● TO DO:
Search the data below for the string "muzzle" and copy all lines where it shows up.

● MATERIAL FOR THE TASK:
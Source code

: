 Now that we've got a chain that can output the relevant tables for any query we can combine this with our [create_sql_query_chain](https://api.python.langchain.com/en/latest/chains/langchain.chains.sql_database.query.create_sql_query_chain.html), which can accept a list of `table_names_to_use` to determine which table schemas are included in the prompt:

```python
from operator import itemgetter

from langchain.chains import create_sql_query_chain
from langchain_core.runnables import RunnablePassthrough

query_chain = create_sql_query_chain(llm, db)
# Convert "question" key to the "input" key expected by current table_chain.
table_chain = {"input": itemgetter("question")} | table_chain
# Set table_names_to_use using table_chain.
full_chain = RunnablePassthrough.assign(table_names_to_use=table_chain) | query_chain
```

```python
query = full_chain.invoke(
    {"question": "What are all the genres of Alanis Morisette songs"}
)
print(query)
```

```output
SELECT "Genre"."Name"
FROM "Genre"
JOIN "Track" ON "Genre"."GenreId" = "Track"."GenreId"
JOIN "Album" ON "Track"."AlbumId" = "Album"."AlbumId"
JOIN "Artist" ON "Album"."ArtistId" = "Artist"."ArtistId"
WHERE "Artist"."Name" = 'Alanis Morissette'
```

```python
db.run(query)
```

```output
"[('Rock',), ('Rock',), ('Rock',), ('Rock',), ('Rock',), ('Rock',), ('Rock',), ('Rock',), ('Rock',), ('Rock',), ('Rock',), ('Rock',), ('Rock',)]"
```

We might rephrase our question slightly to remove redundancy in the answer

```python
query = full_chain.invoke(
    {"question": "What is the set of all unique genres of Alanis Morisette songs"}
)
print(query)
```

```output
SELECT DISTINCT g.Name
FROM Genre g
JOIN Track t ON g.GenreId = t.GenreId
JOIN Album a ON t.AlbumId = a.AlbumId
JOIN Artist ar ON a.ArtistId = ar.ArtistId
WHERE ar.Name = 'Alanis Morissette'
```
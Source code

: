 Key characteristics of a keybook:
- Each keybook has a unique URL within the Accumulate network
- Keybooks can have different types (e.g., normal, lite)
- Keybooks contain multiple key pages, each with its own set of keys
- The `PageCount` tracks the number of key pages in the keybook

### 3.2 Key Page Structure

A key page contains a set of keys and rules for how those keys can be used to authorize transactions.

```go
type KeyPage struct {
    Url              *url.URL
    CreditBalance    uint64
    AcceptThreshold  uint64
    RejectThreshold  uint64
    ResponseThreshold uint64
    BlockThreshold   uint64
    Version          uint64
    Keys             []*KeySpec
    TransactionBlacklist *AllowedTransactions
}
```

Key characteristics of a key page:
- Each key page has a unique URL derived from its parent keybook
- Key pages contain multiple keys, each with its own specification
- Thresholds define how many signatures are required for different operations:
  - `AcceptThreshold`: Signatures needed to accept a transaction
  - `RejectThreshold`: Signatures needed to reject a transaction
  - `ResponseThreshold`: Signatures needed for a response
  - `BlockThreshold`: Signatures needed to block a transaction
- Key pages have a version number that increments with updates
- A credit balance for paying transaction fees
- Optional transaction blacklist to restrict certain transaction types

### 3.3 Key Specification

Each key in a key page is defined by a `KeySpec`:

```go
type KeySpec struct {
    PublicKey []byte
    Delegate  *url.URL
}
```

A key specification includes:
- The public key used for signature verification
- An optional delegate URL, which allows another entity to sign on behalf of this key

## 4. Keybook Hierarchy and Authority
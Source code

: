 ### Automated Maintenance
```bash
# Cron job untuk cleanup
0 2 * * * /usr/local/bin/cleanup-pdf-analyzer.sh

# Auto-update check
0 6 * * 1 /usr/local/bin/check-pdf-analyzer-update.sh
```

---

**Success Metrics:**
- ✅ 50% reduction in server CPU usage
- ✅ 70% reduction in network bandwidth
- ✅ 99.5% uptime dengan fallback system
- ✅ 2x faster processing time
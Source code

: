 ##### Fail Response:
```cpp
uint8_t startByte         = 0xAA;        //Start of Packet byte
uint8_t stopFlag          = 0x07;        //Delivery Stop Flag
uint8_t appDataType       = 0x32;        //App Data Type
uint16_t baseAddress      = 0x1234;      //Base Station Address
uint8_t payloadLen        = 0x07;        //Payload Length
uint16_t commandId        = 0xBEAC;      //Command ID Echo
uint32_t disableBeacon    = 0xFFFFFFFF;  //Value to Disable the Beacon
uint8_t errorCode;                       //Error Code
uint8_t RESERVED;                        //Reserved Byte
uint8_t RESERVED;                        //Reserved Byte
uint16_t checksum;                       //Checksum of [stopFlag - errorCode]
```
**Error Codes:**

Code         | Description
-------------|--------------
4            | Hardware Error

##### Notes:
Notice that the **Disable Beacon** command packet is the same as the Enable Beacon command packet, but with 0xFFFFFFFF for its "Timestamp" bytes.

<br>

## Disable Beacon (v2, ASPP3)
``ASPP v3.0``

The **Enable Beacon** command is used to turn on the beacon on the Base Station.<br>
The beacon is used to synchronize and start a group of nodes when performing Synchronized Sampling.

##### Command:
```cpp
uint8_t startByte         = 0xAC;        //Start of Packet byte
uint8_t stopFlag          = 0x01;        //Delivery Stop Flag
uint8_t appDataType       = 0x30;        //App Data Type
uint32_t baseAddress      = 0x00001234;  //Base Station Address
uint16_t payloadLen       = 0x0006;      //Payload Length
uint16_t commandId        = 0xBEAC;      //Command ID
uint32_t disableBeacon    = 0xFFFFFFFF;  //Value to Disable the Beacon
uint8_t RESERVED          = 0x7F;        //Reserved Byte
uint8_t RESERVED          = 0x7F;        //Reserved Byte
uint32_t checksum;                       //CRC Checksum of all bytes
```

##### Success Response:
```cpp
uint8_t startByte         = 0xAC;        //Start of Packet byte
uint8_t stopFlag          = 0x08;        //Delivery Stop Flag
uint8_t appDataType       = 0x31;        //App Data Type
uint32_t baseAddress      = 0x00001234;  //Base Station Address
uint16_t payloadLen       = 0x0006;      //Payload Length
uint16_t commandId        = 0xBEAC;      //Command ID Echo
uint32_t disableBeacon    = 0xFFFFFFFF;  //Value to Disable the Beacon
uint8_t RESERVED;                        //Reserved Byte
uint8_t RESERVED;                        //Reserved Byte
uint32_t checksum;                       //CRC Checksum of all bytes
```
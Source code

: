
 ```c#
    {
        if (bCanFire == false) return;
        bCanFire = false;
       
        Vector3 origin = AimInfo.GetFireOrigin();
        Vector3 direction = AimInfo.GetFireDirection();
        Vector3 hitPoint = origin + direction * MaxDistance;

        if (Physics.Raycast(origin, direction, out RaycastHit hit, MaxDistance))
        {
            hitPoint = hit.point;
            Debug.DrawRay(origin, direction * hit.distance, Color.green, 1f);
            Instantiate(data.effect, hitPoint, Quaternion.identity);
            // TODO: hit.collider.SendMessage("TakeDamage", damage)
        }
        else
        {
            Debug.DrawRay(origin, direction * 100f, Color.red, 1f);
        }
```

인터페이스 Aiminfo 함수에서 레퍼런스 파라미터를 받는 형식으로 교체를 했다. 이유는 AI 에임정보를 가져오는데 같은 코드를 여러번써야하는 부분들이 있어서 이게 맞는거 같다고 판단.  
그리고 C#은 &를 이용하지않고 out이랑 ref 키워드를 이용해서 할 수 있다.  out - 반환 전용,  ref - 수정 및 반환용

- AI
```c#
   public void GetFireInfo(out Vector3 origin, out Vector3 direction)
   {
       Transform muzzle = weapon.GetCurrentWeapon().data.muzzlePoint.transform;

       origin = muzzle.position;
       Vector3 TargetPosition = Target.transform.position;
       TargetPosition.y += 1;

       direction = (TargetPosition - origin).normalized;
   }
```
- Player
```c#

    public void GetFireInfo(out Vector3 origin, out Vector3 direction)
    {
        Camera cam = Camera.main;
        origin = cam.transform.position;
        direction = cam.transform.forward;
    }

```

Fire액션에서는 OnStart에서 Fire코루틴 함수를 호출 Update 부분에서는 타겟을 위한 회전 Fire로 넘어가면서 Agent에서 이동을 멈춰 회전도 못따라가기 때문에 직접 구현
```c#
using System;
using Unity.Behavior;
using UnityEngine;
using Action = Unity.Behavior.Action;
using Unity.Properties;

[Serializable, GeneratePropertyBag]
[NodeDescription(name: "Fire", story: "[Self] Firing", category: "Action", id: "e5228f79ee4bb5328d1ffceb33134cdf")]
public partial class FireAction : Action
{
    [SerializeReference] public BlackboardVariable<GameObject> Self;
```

● REPLY TO THE EXERCISE:
       Transform muzzle = weapon.GetCurrentWeapon().data.muzzlePoint.transform;
       origin = muzzle.position;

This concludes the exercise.